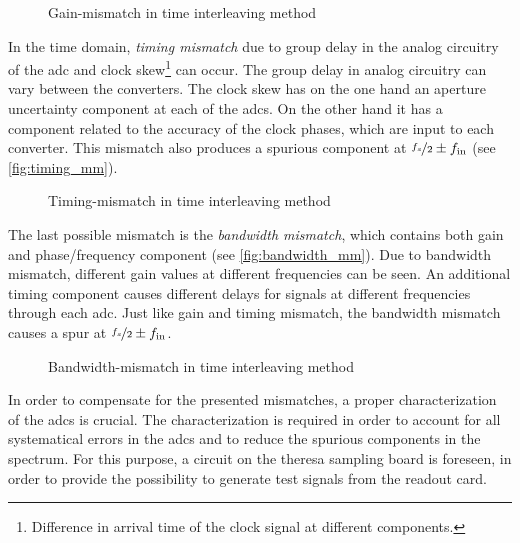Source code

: \begin{figure}[H]
	\centering
	\resizebox{1\textwidth}{!}{}
	\caption{Gain-mismatch in time interleaving method \cite{Harris2019}}
	\label{fig:gain_mm}
\end{figure}

In the time domain, \textit{timing mismatch} due to group delay in the analog circuitry of the \gls{adc} and clock skew\footnote{Difference in arrival time of the clock signal at different components.} can occur. 
The group delay in analog circuitry can vary between the converters. 
The clock skew has on the one hand an aperture uncertainty component at each of the \glspl{adc}. 
On the other hand it has a component related to the accuracy of the clock phases, which are input to each converter. 
This mismatch also produces a spurious component at $\nicefrac{f_s}{2} \pm f_\text{in}$ (see \autoref{fig:timing_mm}). \cite{Harris2019} 

\begin{figure}[H]
	\centering
	\resizebox{1\textwidth}{!}{}
	\caption{Timing-mismatch in time interleaving method \cite{Harris2019}}
	\label{fig:timing_mm}
\end{figure}

The last possible mismatch is the \textit{bandwidth mismatch}, which contains both gain and phase/frequency component (see \autoref{fig:bandwidth_mm}). 
Due to bandwidth mismatch, different gain values at different frequencies can be seen. 
An additional timing component causes different delays for signals at different frequencies through each \gls{adc}. 
Just like gain and timing mismatch, the bandwidth mismatch causes a spur at $\nicefrac{f_s}{2} \pm f_\text{in}$.

\begin{figure}[H]
	\centering
	\resizebox{1\textwidth}{!}{}
	\caption{Bandwidth-mismatch in time interleaving method \cite{Harris2019}}
	\label{fig:bandwidth_mm}
\end{figure}

In order to compensate for the presented mismatches, a proper characterization of the \glspl{adc} is crucial. 
The characterization is required in order to account for all systematical errors in the \glspl{adc} and to reduce the spurious components in the spectrum.
For this purpose, a circuit on the \gls{theresa} sampling board is foreseen, in order to provide the possibility to generate test signals from the readout card.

####################

> **TASK DIRECTIONS**: Pull every line with the string "circuitry" from the data above.

> **SOLUTION FOR THIS TASK**:
In the time domain, \textit{timing mismatch} due to group delay in the analog circuitry of the \gls{adc} and clock skew\footnote{Difference in arrival time of the clock signal at different components.} can occur. 
The group delay in analog circuitry can vary between the converters. 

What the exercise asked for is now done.